Then the cook stopped at the last stall for potatoes. He always bought them here so he didn’t have to carry them all the way, and he found the daughter of the owner at the counter dressed in a long nightie, as had become the fashion. You saw women everywhere in nighties, daughters, wives, grandmothers, nieces, walking to the shops, collecting water in broad daylight as if on their way to bed, long hair, ruffly garments, making a beautiful dream scene in daylight.

She was a lovely girl, small and plump, a glimpse through the nightie placket of breasts so buttery that even women who saw them were captivated. And she seemed sensible in the shop. Surely Biju would like her? The girl’s father was making money, so they said…

"Three kilos potatoes," he told the girl in a voice unusually gentle for him. "What about rice? Is it clean?"

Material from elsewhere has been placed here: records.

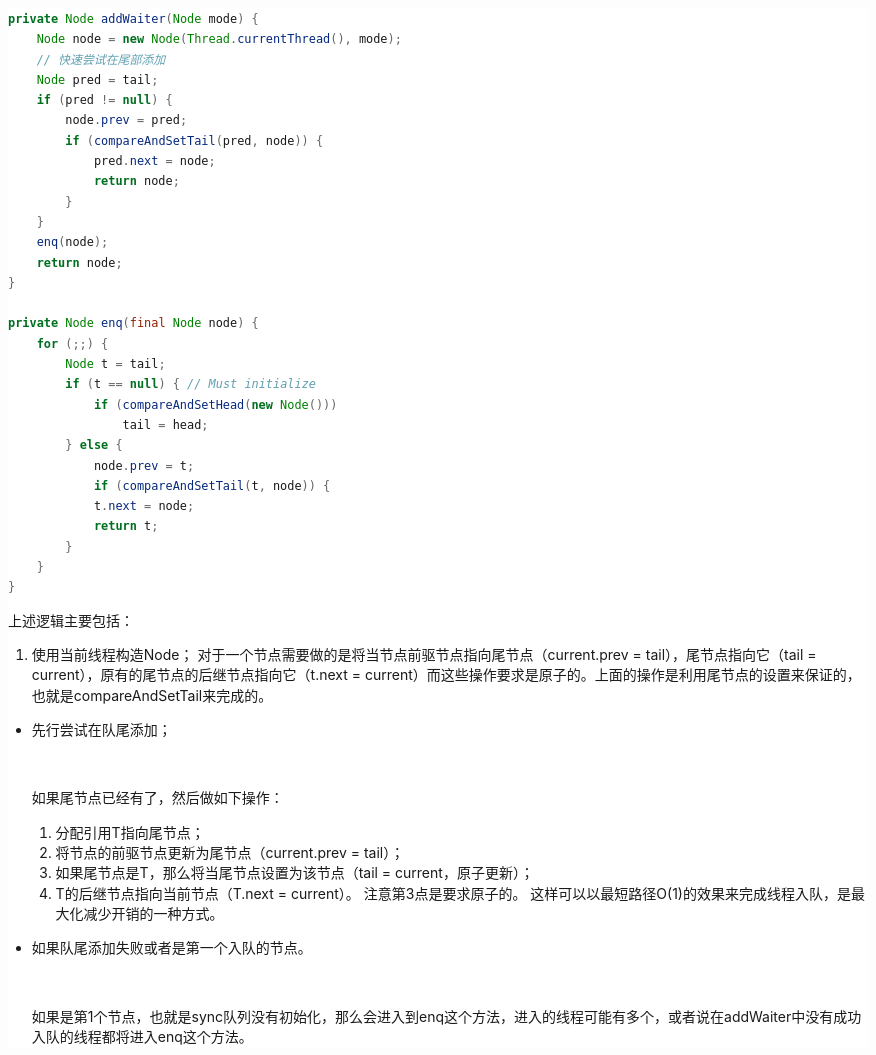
 ```java
private Node addWaiter(Node mode) {
	Node node = new Node(Thread.currentThread(), mode);
	// 快速尝试在尾部添加
	Node pred = tail;
	if (pred != null) {
		node.prev = pred;
		if (compareAndSetTail(pred, node)) {
			pred.next = node;
			return node;
		}
	}
	enq(node);
	return node;
}

private Node enq(final Node node) {
	for (;;) {
		Node t = tail;
		if (t == null) { // Must initialize
			if (compareAndSetHead(new Node()))
				tail = head;
		} else {
			node.prev = t;
			if (compareAndSetTail(t, node)) {
			t.next = node;
			return t;
		}
	}
}
```

上述逻辑主要包括：

1. 使用当前线程构造Node；
   对于一个节点需要做的是将当节点前驱节点指向尾节点（current.prev = tail），尾节点指向它（tail = current），原有的尾节点的后继节点指向它（t.next = current）而这些操作要求是原子的。上面的操作是利用尾节点的设置来保证的，也就是compareAndSetTail来完成的。

- 先行尝试在队尾添加；

  ​

  如果尾节点已经有了，然后做如下操作：

  1. 分配引用T指向尾节点；
  2. 将节点的前驱节点更新为尾节点（current.prev = tail）；
  3. 如果尾节点是T，那么将当尾节点设置为该节点（tail = current，原子更新）；
  4. T的后继节点指向当前节点（T.next = current）。
     注意第3点是要求原子的。
     这样可以以最短路径O(1)的效果来完成线程入队，是最大化减少开销的一种方式。

- 如果队尾添加失败或者是第一个入队的节点。

  ​

  如果是第1个节点，也就是sync队列没有初始化，那么会进入到enq这个方法，进入的线程可能有多个，或者说在addWaiter中没有成功入队的线程都将进入enq这个方法。
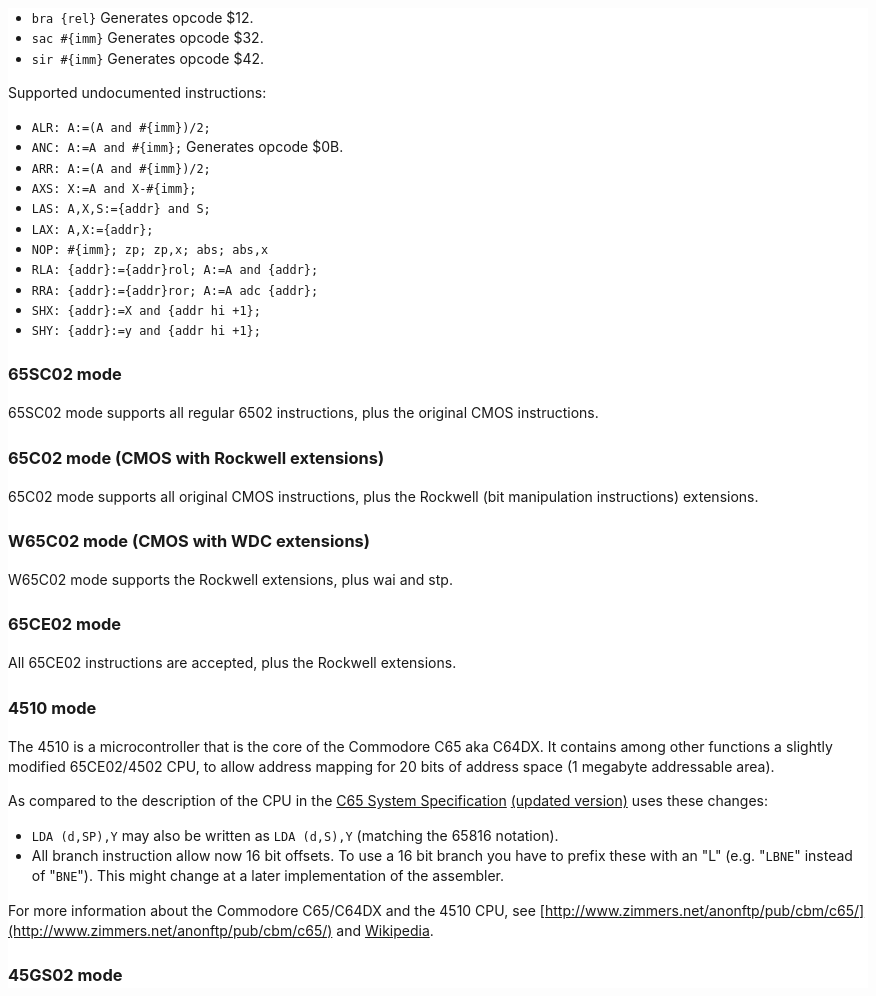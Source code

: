 *   `bra {rel}` Generates opcode $12.
*   `sac #{imm}` Generates opcode $32.
*   `sir #{imm}` Generates opcode $42.

Supported undocumented instructions:

*   `ALR: A:=(A and #{imm})/2;`
*   `ANC: A:=A and #{imm};` Generates opcode $0B.
*   `ARR: A:=(A and #{imm})/2;`
*   `AXS: X:=A and X-#{imm};`
*   `LAS: A,X,S:={addr} and S;`
*   `LAX: A,X:={addr};`
*   `NOP: #{imm}; zp; zp,x; abs; abs,x`
*   `RLA: {addr}:={addr}rol; A:=A and {addr};`
*   `RRA: {addr}:={addr}ror; A:=A adc {addr};`
*   `SHX: {addr}:=X and {addr hi +1};`
*   `SHY: {addr}:=y and {addr hi +1};`

### 65SC02 mode

65SC02 mode supports all regular 6502 instructions, plus the original CMOS instructions.

### 65C02 mode (CMOS with Rockwell extensions)

65C02 mode supports all original CMOS instructions, plus the Rockwell (bit manipulation instructions) extensions.

### W65C02 mode (CMOS with WDC extensions)

W65C02 mode supports the Rockwell extensions, plus wai and stp.

### 65CE02 mode

All 65CE02 instructions are accepted, plus the Rockwell extensions.

### 4510 mode

The 4510 is a microcontroller that is the core of the Commodore C65 aka C64DX. It contains among other functions a slightly modified 65CE02/4502 CPU, to allow address mapping for 20 bits of address space (1 megabyte addressable area).

As compared to the description of the CPU in the [C65 System Specification](http://www.zimmers.net/anonftp/pub/cbm/c65/c65manualupdated.txt.gz) [(updated version)](https://raw.githubusercontent.com/MEGA65/c65-specifications/master/c65manualupdated.txt) uses these changes:

*   `LDA (d,SP),Y` may also be written as `LDA (d,S),Y` (matching the 65816 notation).
*   All branch instruction allow now 16 bit offsets. To use a 16 bit branch you have to prefix these with an "L" (e.g. "`LBNE`" instead of "`BNE`"). This might change at a later implementation of the assembler.

For more information about the Commodore C65/C64DX and the 4510 CPU, see [http://www.zimmers.net/anonftp/pub/cbm/c65/](http://www.zimmers.net/anonftp/pub/cbm/c65/) and [Wikipedia](https://en.wikipedia.org/wiki/Commodore_65).

### 45GS02 mode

"No, Uncle," she said. "What we have is very dirty. It’s so full of little stones you’ll crack your teeth if you eat it."

"What about the atta?

"The atta is better."

Anyway, he said to himself, money wasn’t everything. There was that simple happiness of looking after someone and having someone look after you.

Sixteen

When Sai became interested in love, she became interested in other people’s love affairs, and she pestered the cook about the judge and his wife.

The cook said: "When I joined the household, all the old servants told me that the death of your grandmother made a cruel man out of your grandfather. She was a great lady, never raised her voice to the servants. How much he loved her! In fact, it was such a deep attachment, it turned one’s stomach, for it was too much for anybody else to look upon."

"Did he really love her so very much?" Sai was astonished.

"Must have," said the cook. "But they said he didn’t show it."

"Maybe he didn’t?" she then suggested.

"Bite your tongue, you evil girl. Take your words back!" shouted the cook. "Of course he loved her."

"How did the servants know, then?"

The cook thought a bit, thought of his own wife. "True," he said.

Nobody really knew, but no one said anything in those days, for there are many ways of showing love, not just the way of the movies – which is all you know. You are a very foolish girl. The greatest love is love that’s never shown."

"You say anything that suits you."

"Yes, I’ve found it’s the best way," said the cook after thinking some more.

"So? Did he or didn’t he?"

***

The cook and Sai were sitting with Mutt on the steps leading to the garden, picking the ticks off her, and this was always an hour of contentment for them. The large khaki-bag ones were easy to dispatch, but the tiny brown ticks were hard to kill; they flattened against the depressions in the rock, so when you hit them with a stone, they didn’t die but in a flash were up and running.

Sai chased them up and down. "Don’t run away, don’t you dare climb back on Mutt."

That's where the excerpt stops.